Untitled Document
The impeachment of President Bush and Vice President Cheney, under Article II,
Section 4 of the Constitution, should be part of mainstream political discourse.
Minutes from a summer 2002 meeting involving British Prime Minister Tony Blair
reveal that the Bush administration was ''fixing" the intelligence to justify
invading Iraq. US intelligence used to justify the war demonstrates repeatedly
the truth of the meeting minutes -- evidence was thin and needed fixing.
President Clinton was impeached for perjury about his sexual relationships.
Comparing Clinton's misbehavior to a destructive and costly war occupation launched
in March 2003 under false pretenses in violation of domestic and international
law certainly merits introduction of an impeachment resolution.
Eighty-nine members of Congress have asked the president whether intelligence
was manipulated to lead the United States to war. The letter points to British
meeting minutes that raise ''troubling new questions regarding the legal justifications
for the war." Those minutes describe the case for war as ''thin" and
Saddam as ''nonthreatening to his neighbors," and ''Britain and America
had to create conditions to justify a war." Finally, military action was
''seen as inevitable . . . But the intelligence and facts were being fixed around
the policy."
Indeed, there were no weapons of mass destruction in Iraq, nor any imminent
threat to the United States:
The International Atomic Energy Agency Iraq inspection team reported in 1998,
''there were no indications of Iraq having achieved its program goals of producing
a nuclear weapon; nor were there any indications that there remained in Iraq
any physical capability for production of amounts of weapon-usable material."

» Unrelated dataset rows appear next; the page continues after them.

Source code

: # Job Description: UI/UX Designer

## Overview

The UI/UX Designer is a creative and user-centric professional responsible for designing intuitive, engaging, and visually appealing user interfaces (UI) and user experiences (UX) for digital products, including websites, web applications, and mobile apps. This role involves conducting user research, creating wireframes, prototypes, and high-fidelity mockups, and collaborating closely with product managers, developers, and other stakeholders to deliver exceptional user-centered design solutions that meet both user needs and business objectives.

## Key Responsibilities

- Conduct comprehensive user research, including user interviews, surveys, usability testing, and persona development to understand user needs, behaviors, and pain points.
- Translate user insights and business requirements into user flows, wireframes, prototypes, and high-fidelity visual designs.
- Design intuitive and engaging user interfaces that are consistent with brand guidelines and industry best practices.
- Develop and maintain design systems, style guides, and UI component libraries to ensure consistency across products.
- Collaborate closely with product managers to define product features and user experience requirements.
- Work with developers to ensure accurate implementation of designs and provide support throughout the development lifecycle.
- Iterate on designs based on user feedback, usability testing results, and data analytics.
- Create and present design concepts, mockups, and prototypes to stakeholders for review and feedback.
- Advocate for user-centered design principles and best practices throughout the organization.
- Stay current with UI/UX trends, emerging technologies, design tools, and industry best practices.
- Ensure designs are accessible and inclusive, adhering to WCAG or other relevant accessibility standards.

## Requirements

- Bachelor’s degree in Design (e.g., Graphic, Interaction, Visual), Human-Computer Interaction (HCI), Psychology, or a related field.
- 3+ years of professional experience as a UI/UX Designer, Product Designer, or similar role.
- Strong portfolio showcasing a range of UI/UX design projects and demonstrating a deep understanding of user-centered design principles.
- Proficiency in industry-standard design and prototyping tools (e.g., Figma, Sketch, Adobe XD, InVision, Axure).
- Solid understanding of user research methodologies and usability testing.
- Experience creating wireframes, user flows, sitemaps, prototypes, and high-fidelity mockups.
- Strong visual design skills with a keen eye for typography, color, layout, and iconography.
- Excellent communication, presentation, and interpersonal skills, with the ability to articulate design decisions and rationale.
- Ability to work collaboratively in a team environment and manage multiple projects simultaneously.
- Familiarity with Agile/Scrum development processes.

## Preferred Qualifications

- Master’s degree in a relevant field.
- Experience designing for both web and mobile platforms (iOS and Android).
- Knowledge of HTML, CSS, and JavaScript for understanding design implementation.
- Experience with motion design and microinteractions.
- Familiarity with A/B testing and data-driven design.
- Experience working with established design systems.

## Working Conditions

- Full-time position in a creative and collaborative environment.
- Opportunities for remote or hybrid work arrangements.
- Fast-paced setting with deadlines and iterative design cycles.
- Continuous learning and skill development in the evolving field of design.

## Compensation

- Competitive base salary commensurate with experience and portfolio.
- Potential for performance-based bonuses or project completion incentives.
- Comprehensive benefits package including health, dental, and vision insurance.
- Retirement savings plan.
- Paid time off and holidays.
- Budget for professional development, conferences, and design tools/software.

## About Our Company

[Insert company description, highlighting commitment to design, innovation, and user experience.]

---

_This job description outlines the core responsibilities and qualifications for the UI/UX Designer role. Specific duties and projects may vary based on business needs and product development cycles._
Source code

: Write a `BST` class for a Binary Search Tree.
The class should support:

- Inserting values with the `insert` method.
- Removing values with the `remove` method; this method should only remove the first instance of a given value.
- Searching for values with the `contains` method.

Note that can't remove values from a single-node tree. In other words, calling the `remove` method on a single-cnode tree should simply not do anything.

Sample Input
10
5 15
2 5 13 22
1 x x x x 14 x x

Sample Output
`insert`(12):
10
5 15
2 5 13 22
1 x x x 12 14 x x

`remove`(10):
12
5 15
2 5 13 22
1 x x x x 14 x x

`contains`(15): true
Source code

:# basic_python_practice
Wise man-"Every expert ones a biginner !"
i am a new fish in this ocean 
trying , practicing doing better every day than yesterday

A 2003 update by the IAEA reached the same conclusions.
The CIA told the White House in February 2001: ''We do not have any direct
evidence that Iraq has . . . reconstitute[d] its weapons of mass destruction
programs."
Colin Powell said in February 2001 that Saddam Hussein ''has not developed
any significant capability with respect to weapons of mass destruction."
The CIA told the White House in two Fall 2002 memos not to make claims of Iraq
uranium purchases. CIA Director George Tenet personally called top national
security officials imploring them not to use that claim as proof of an Iraq
nuclear threat.
Regarding unmanned bombers highlighted by Bush, the Air Force's National Air
and Space Intelligence Center concluded they could not carry weapons spray devices.
The Defense Intelligence Agency told the president in June 2002 that the unmanned
aerial bombers were unproven. Further, there was no reliable information showing
Iraq was producing or stockpiling chemical weapons or whether it had established
chemical agent production facilities.
When discussing WMD the CIA used words like ''might" and ''could."
The case was always circumstantial with equivocations, unlike the president
and vice president, e.g., Cheney said on Aug. 26, 2002: ''Simply stated, there
is no doubt that Saddam Hussein now has weapons of mass destruction."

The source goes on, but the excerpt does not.